'''

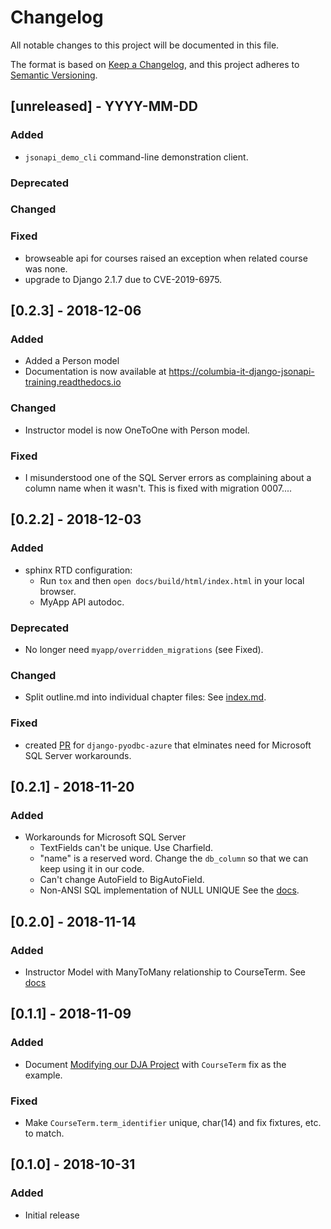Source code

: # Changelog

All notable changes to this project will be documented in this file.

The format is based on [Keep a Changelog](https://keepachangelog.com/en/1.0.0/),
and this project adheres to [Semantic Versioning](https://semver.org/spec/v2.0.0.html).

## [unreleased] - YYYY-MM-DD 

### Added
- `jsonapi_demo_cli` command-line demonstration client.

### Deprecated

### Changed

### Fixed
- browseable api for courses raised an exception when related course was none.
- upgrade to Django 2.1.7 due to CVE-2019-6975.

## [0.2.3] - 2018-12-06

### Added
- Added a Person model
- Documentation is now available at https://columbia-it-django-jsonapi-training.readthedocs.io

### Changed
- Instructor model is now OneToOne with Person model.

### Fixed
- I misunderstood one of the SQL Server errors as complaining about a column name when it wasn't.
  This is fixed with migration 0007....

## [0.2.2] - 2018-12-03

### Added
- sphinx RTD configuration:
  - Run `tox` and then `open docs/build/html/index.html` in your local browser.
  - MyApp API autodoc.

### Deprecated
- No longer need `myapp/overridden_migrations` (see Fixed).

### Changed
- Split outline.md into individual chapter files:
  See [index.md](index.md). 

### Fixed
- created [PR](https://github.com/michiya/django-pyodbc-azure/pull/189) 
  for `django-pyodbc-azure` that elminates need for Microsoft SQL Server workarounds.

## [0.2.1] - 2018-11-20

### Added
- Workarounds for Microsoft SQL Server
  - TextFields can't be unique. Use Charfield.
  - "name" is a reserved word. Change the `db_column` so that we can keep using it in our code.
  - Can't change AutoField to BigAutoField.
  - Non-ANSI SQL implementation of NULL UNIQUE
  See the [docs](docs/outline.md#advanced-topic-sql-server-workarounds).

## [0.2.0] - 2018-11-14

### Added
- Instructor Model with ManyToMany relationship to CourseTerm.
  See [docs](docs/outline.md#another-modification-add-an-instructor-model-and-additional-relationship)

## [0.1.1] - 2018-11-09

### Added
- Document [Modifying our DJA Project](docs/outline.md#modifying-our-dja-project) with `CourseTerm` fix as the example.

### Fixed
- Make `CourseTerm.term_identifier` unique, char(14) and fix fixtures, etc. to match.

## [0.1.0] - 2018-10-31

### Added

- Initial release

'''
'''

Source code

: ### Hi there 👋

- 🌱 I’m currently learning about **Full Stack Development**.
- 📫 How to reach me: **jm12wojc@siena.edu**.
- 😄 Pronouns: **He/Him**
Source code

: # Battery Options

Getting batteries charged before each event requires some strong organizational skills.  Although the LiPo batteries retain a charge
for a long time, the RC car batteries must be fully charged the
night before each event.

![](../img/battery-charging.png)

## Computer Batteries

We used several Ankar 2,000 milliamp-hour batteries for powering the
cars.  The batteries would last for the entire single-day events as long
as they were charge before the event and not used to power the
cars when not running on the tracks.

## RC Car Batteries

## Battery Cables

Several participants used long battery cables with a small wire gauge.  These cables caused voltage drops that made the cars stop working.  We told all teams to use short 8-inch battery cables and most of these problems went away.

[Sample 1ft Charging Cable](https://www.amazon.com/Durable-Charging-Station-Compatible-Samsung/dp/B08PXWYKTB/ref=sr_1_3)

'''

◆ **TASK DESCRIPTION**
In the data above, start at the line that has "We used several", stop after the line that has "[Sample 1ft Charging", and print every line in between exactly as it stands.

◆ **WRITTEN SOLUTION**
We used several Ankar 2,000 milliamp-hour batteries for powering the
cars.  The batteries would last for the entire single-day events as long
as they were charge before the event and not used to power the
cars when not running on the tracks.

## RC Car Batteries

## Battery Cables

Several participants used long battery cables with a small wire gauge.  These cables caused voltage drops that made the cars stop working.  We told all teams to use short 8-inch battery cables and most of these problems went away.

[Sample 1ft Charging Cable](https://www.amazon.com/Durable-Charging-Station-Compatible-Samsung/dp/B08PXWYKTB/ref=sr_1_3)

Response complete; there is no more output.